Eine Herzensangelegenheit

Um im Bild zu bleiben: Als einen Sprung ins kalte Wasser möchte der Rettungsschwimmer seine Kandidatur nicht beschreiben. "Für mich ist das eine Herzensangelegenheit", unterstreicht Schmitt und zeigt auf: "Ich bin ein offener Mensch, ich gestalte gerne, arbeite gerne mit Menschen. Ich möchte meine Arbeitskraft in den Staatsdienst stellen."

Ganz oben auf Schmitts kommunalpolitischer Agenda steht das Thema Nachhaltigkeit. "Klimaneutralität – eine Stadtverwaltung muss das vorleben", sagt der 39-Jährige und rechnet vor: "Was wir heute machen, wird in 20, 30 Jahren ganz entscheidend sein." Immer wieder liest man in Schmitts Programm das Wort Holz. "Der Rohstoff der Zukunft", ist er sich sicher – und fordert unter anderem ein plastikfreies Bad Wildbad.

Moderner Dienstleister

Miteinander leben, reden, gestalten – so überschreibt der der Betriebsleiter des Waldfreibads sein Programm. Seine Forderung: "Die Verwaltung sollte ein moderner Dienstleister sein, mit dem Ziel, Bad Wildbad und das Obere Enztal als attraktiven Lebens- und Wirtschaftsraum nachhaltig weiterzuentwickeln, die Vielfalt der Natur und den Tourismus in Einklang zu bringen und die Belange der Bürgerinnen und Bürger in den Prozess einfließen zu lassen."

Schmitt setze sich ein für einen Schuldenabbau, was eine strategische Finanzplanung erforderlich mache.

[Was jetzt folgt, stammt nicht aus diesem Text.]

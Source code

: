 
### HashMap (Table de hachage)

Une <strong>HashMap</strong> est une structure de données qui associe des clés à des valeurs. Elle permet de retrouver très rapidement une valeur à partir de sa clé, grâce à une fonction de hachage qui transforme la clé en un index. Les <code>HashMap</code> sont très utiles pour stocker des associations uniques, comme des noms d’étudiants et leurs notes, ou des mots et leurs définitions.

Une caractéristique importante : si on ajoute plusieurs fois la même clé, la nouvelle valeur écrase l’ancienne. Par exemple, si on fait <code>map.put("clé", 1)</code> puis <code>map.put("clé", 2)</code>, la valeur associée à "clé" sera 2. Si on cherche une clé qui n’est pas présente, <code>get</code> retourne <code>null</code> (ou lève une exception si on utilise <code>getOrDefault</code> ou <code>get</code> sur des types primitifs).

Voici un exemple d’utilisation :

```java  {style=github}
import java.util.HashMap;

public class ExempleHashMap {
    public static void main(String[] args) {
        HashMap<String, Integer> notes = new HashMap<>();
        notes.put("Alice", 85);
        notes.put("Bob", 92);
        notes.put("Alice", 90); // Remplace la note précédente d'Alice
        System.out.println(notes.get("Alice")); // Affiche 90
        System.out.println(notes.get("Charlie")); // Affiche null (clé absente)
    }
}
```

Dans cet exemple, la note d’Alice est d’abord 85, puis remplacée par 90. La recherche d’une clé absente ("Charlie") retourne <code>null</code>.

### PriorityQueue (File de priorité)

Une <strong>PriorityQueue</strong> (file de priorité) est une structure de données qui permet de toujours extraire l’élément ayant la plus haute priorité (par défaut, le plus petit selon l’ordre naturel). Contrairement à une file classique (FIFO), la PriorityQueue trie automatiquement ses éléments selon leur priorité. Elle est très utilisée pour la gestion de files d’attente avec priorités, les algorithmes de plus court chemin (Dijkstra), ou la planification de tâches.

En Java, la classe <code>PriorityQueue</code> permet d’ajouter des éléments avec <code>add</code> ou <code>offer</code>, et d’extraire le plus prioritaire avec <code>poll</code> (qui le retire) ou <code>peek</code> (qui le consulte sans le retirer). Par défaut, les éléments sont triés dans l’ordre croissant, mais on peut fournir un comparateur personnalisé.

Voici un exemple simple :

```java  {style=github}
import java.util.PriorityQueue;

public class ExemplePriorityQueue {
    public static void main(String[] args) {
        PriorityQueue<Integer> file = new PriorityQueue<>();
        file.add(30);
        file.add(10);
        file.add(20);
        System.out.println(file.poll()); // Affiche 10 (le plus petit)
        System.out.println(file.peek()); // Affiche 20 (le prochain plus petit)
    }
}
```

Förderprogramme müsse man "massiv angehen". Er wolle "zukunftsorientierte Investitionsmaßnahmen wie den Ausbau erneuerbarer Energien, E-Mobilität, ein Radwegenetz" realisieren. Den Tourismus betrachtet er als eine Säule von Bad Wildbad und er stehe für eine ökologische Entwicklung, will Investoren und den Sommerberg gezielt fördern, setzt sich ein für "Umweltschutz in der Stadt, im Wald, überall". Wirtschaftlich will Schmitt die Gründerszene in der Stadt unterstützen, neue Fachgeschäfte ansiedeln, Gewerbetreibende besser vernetzen. Bad Wildbad betrachte er neben Pforzheim und Nagold als den Wirtschaftsstandort im Nordschwarzwald. Auch Holz sei dabei ein Faktor. In puncto Infrastruktur setzt Schmitt auf eine Dringlichkeitsliste bei der Straßensanierung, möchte Wohnraum verdichten, hat den ÖPNV und die Freizeitmöglichkeiten im Blick.

"Fühle mich im Enztal wohl"

Es müsse Spaß machen, in Bad Wildbad zu leben und zu arbeiten. "Wohnen und leben im Grünen", formuliert es der gebürtige Pforzheimer. Schmitt selbst hat diesen Ansatz für sich ganz persönlich schon verinnerlicht. "Ich fühle mich im Enztal sehr wohl", sagt er.

Ein Parteibuch hat Schmitt übrigens nicht. Er steht am 23. Januar als parteiloser Kandidat zur Wahl. Und so soll es auch bleiben, falls er zum Bürgermeister gewählt wird. "Dann ist man freier", betont der begeisterte Schwimmer.